[Document images with source code]
---+---

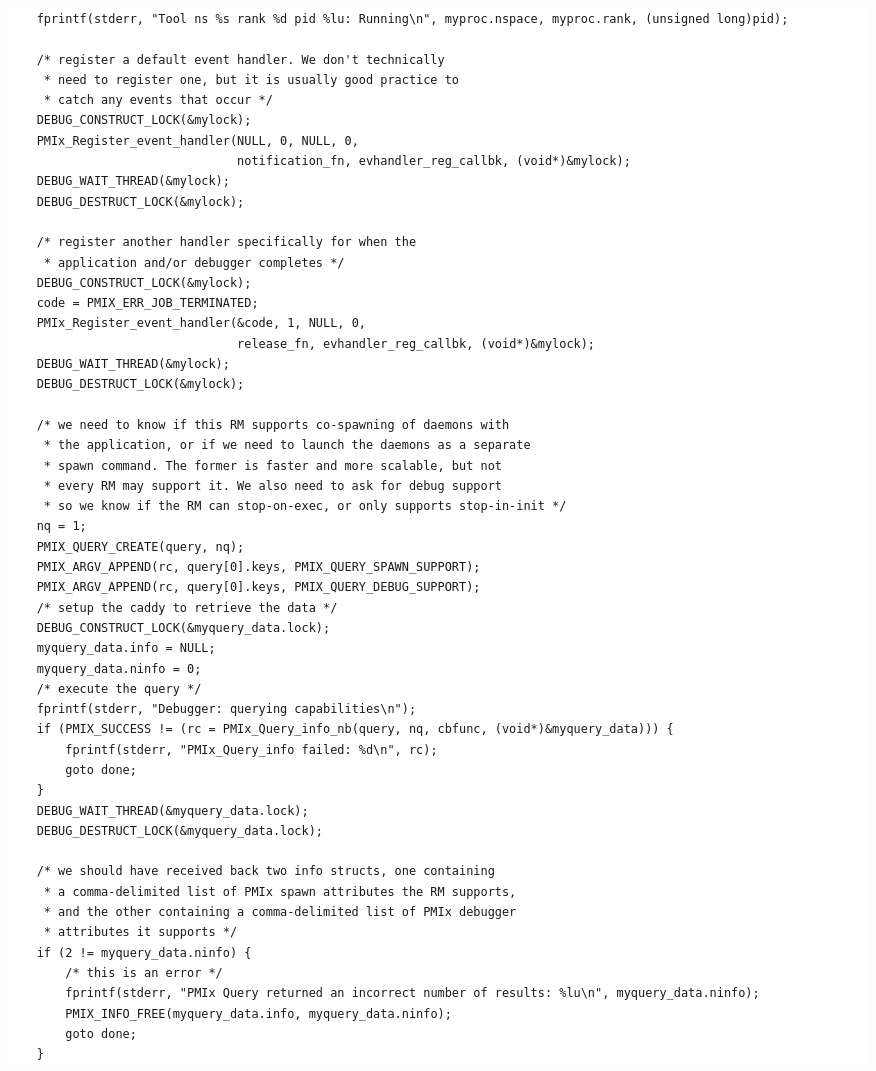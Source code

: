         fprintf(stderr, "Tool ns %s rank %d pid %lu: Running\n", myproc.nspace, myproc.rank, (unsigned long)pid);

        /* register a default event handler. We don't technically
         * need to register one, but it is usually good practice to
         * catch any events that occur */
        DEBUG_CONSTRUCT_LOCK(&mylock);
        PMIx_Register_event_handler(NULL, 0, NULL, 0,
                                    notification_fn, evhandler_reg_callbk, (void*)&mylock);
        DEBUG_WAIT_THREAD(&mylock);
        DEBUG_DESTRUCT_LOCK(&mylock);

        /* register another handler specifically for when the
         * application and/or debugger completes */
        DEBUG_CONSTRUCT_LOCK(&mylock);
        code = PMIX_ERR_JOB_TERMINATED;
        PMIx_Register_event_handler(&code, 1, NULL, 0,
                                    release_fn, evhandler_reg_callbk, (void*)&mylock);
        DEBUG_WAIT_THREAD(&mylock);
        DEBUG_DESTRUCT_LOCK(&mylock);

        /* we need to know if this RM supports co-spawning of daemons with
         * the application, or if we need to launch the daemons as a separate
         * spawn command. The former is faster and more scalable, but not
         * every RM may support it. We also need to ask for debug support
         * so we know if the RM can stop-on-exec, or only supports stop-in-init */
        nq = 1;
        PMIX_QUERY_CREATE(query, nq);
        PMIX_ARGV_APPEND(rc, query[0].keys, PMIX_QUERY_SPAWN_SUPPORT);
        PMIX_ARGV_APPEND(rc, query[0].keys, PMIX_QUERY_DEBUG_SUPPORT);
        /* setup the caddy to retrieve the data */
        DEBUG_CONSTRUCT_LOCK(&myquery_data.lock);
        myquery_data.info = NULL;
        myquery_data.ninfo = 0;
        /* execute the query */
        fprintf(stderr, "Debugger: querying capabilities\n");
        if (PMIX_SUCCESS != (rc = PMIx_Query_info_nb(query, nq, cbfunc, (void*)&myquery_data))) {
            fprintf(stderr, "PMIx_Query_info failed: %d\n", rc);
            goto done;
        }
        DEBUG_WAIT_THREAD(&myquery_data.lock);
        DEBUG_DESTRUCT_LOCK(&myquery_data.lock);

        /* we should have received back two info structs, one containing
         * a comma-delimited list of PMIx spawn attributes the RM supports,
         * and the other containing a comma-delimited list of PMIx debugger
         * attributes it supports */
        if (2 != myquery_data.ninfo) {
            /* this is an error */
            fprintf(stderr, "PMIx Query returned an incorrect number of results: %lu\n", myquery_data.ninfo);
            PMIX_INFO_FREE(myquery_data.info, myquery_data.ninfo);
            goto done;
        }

---+---

Action item:
From the records above, count how many lines hold the string "containing", then give only that number.

Result:
2